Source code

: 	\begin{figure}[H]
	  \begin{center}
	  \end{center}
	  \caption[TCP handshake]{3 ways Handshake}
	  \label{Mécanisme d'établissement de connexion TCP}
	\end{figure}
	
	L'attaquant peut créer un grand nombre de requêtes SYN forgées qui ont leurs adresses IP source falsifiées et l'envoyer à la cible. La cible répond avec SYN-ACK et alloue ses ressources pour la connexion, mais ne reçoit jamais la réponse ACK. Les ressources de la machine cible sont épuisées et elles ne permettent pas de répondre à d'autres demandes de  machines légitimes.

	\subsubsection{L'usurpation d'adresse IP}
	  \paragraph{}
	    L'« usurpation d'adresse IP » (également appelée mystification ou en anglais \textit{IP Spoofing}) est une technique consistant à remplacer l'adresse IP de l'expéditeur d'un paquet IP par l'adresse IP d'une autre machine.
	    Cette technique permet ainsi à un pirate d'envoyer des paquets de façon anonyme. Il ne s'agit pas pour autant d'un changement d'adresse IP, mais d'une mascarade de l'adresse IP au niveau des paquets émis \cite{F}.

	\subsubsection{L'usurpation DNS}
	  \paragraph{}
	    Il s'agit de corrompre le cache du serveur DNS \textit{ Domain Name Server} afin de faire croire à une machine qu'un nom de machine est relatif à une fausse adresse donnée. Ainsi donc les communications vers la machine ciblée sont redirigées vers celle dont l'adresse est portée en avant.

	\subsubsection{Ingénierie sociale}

**What needs to be done:**
Wherever the string "sont" appears in the records above, copy the line it sits in.

**Solved problem:**
	L'attaquant peut créer un grand nombre de requêtes SYN forgées qui ont leurs adresses IP source falsifiées et l'envoyer à la cible. La cible répond avec SYN-ACK et alloue ses ressources pour la connexion, mais ne reçoit jamais la réponse ACK. Les ressources de la machine cible sont épuisées et elles ne permettent pas de répondre à d'autres demandes de  machines légitimes.
	    Il s'agit de corrompre le cache du serveur DNS \textit{ Domain Name Server} afin de faire croire à une machine qu'un nom de machine est relatif à une fausse adresse donnée. Ainsi donc les communications vers la machine ciblée sont redirigées vers celle dont l'adresse est portée en avant.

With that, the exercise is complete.